- Supreme Court of the United States

Argued December 9, 2008 Decided January 26, 2009
- Full case name: Arizona, Petitioner v. Lemon Montrea Johnson
- Docket no.: 07-1122
- Citations: 555 U.S. 323 (more) 129 S. Ct. 781; 172 L. Ed. 2d 694; 2009 U.S. LEXIS 868; 77 U.S.L.W. 4096; 21 Fla. L. Weekly Fed. S 620

Case history
- Prior: Reversed, 217 Ariz. 58, 170 P.3d 667 (App. 2007). Review denied, Arizona Supreme Court, 2007 Ariz. LEXIS 154. Certiorari granted, 554 U.S. ___, 128 S.Ct. 2961, 171 L.Ed. 884 (2008).

Holding
- Police may conduct a Terry-stop patdown of a passenger in a stopped automobile if they reasonably suspect that the passenger is armed and dangerous.

Court membership
- Chief Justice John Roberts Associate Justices John P. Stevens · Antonin Scalia Anthony Kennedy · David Souter Clarence Thomas · Ruth Bader Ginsburg Stephen Breyer · Samuel Alito

Case opinion
- Majority: Ginsburg, joined by unanimous

Laws applied
- U.S. Const. amend. IV

= Arizona v. Johnson =

Arizona v. Johnson, 555 U.S. 323 (2009), is a United States Supreme Court case in which the Court held, by unanimous decision, that police may conduct a Terry-stop patdown of a passenger in an automobile that has been lawfully stopped for a minor traffic violation, provided that the police reasonably suspect that the passenger is armed and dangerous.

== Background ==
Tucson, Arizona police officers were patrolling a neighborhood associated with the Crips street gang when they stopped a vehicle because its registration had been suspended. Officers noticed that Lemon Montrea Johnson, the vehicle's backseat passenger, looked back and kept his eyes on the officers as they approached, that he was wearing a blue bandana (consistent with Crips membership) and that he had a police scanner in his pocket. While in the car, Johnson stated that he was from a town that the officer knew to be associated with the Crips gang, and also admitted that had served a prison sentence for burglary and had been out of prison for about a year. The police asked Johnson to exit and step away from the car because they wanted to question him and gather gang intelligence. After he complied, the police patted him down because they believed that he was armed and dangerous, based on their observations and Johnson's statements. The pat-down search revealed a gun, and Johnson was arrested.

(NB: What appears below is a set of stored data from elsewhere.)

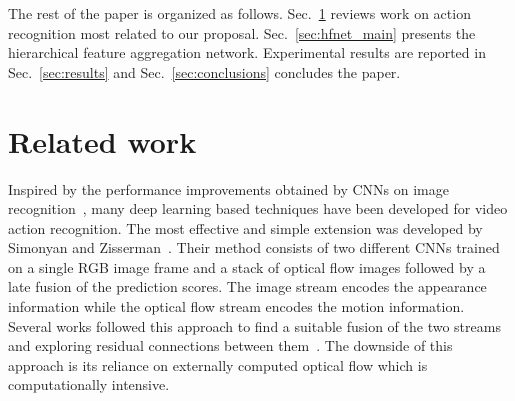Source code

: \documentclass[journal,onecolumn]{IEEEtran}
\begin{document}
The rest of the paper is organized as follows. Sec.~\ref{sec:related_works} reviews work on action recognition most related to our proposal. Sec.~\ref{sec:hfnet_main} presents the hierarchical feature aggregation network. Experimental results are reported in Sec.~\ref{sec:results} and Sec.~\ref{sec:conclusions} concludes the paper.












\section{Related work}

\label{sec:related_works}

Inspired by the performance improvements obtained by CNNs on image recognition~\cite{resnet, szegedy2016rethinking}, many deep learning based techniques have been developed for video action recognition. The most effective and simple extension was developed by Simonyan and Zisserman~\cite{twoStream}. Their method consists of two different CNNs trained on a single RGB image frame and a stack of optical flow images followed by a late fusion of the prediction scores. The image stream encodes the appearance information while the optical flow stream encodes the motion information. Several works followed this approach to find a suitable fusion of the two streams~\cite{feichtenhofer2016convolutional} and exploring residual connections between them~\cite{feichtenhofer2016spatiotemporal}. The downside of this approach is its reliance on externally computed optical flow which is computationally intensive.
\end{document}
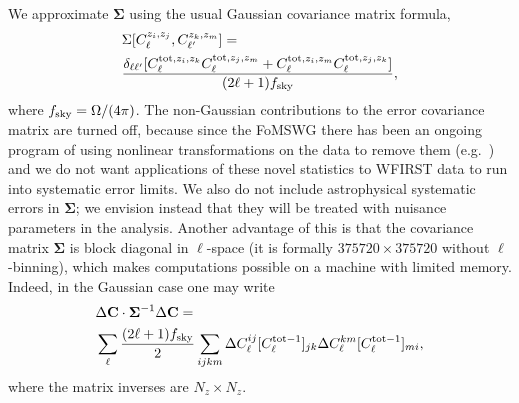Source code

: \documentclass[usenatbib]{mnras}
\begin{document}
We approximate ${\boldsymbol\Sigma}$ using the usual Gaussian
covariance matrix formula,
\begin{align}
&\Sigma[C^{z_i,z_j}_\ell, C^{z_k,z_m}_{\ell'}]= \nonumber\\
& \frac{\delta_{\ell\ell'} [ C^{{\rm tot},z_i,z_k}_\ell C^{{\rm tot},z_j,z_m}_\ell + C^{{\rm tot},z_i,z_m}_\ell C^{{\rm tot},z_j,z_k}_\ell]}{(2\ell+1)f_{\rm sky}} ,
\label{eq:SGauss}
\end{align}
where $f_{\rm sky} = \Omega/(4\pi)$.  The non-Gaussian contributions
to the error covariance matrix are turned off, because since the
FoMSWG \citep{2009arXiv0901.0721A} there has been an ongoing program of
using nonlinear transformations on the data to remove them (e.g.\
\cite{2009ApJ...698L..90N, 2011ApJ...729L..11S}) and
we do not want applications of these novel statistics to WFIRST data
to run into systematic error limits. We also do not include astrophysical systematic errors in ${\boldsymbol\Sigma}$; we envision instead that they will be treated with nuisance parameters in the analysis. Another advantage of this is that the covariance matrix ${\boldsymbol\Sigma}$ is block diagonal in $\ell$-space (it is formally $375720\times375720$ without $\ell$-binning), which makes computations possible on a machine with limited memory. Indeed, in the Gaussian case one may write
\begin{align}
&\Delta{\bf C} \cdot {\boldsymbol\Sigma}^{-1} \Delta {\bf C}=\nonumber\\
& \sum_\ell \frac{(2\ell+1)f_{\rm sky}}2 \sum_{ijkm}
 \Delta C_\ell^{ij} [C^{{\rm tot}-1}_\ell]_{jk}
 \Delta C_\ell^{km} [C^{{\rm tot}-1}_\ell]_{mi},
\label{eq:sprodform}
\end{align}
where the matrix inverses are $N_z\times N_z$.
\end{document}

The trial court denied Johnson's motion to dismiss. On appeal, the Arizona Court of Appeals reversed, concluding that Johnson's detention had evolved into a consensual encounter because the police investigation into his gang affiliation was unrelated to the traffic stop. The Arizona Supreme Court denied review, and the Supreme Court of the United States granted certiorari.

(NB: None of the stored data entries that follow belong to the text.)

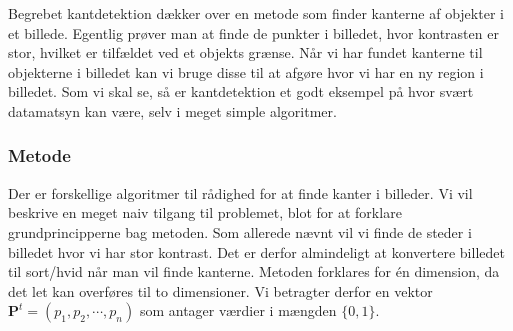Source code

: {
Begrebet kantdetektion dækker over en metode som finder kanterne af
objekter i et billede. Egentlig prøver man at finde de punkter i
billedet, hvor kontrasten er stor, hvilket er tilfældet ved et objekts
grænse. Når vi har fundet kanterne til objekterne i billedet kan vi
bruge disse til at afgøre hvor vi har en ny region i billedet.  Som vi
skal se, så er kantdetektion et godt eksempel på hvor svært datamatsyn
kan være, selv i meget simple algoritmer.

\subsubsection*{Metode}
Der er forskellige algoritmer til rådighed for at finde kanter i
billeder\cite{SIOlsen}. Vi vil beskrive en meget naiv tilgang til
problemet, blot for at forklare grundprincipperne bag metoden. Som
allerede nævnt vil vi finde de steder i billedet hvor vi har stor
kontrast. Det er derfor almindeligt at konvertere billedet til sort/hvid
når man vil finde kanterne. Metoden forklares for én dimension, da det
let kan overføres til to dimensioner. Vi betragter derfor en vektor
$\mathbf{P}^t = (p_1, p_2, \cdots, p_n)$ som antager værdier i mængden
$\{0,1\}$.

}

At issue was the question of whether a police officer may search a vehicle stopped for a minor traffic offense when he has no reason to believe that a passenger is committing, or has committed a crime, but reasonably suspects that the driver is armed and dangerous,

== Opinion of the Court ==
The Court ruled that police may lawfully stop and detain an automobile and its occupants pending an inquiry into a minor traffic violation, and may conduct a pat-down search of an occupant if the police reasonably suspect that the individual is armed and dangerous. During a traffic stop, the police may order occupants to exit the vehicle pending completion of the stop. A police officer may pat down a driver once he exits a vehicle if the officer reasonably believes that the driver is armed and dangerous. Passengers are seized under the Fourth Amendment once the vehicle in which they are traveling, when stopped by the police, comes to a complete stop on the side of the road, and the passengers therefore have standing to challenge the constitutionality of the traffic stop.

The Court disagreed with the state appeals court's characterization of Johnson's encounter with the police as consensual. It quoted the dissenting state appellate court judge, who noted that the pat-down occurred shortly after the car had been stopped, and that Johnson would not reasonably have felt he was free to leave at the time of the pat-down. The Court observed that a seizure occurs when the police stop a car for a traffic violation, and the seizure continues and is usually reasonable until the police inform the car's occupants that they are free to leave. In addition, questioning by the police about a matter unrelated to the traffic stop does not make the stop unlawful, as long as those inquiries do not measurably extend the duration of the stop. Here, the act of the traffic stop signaled to Johnson that he was not free to leave, and nothing prior to the pat-down indicated otherwise. The police were not required to afford Johnson the opportunity to leave without ensuring that he was not armed and dangerous.

The judgment of the Arizona Court of Appeals was reversed, and the case was remanded for further proceedings.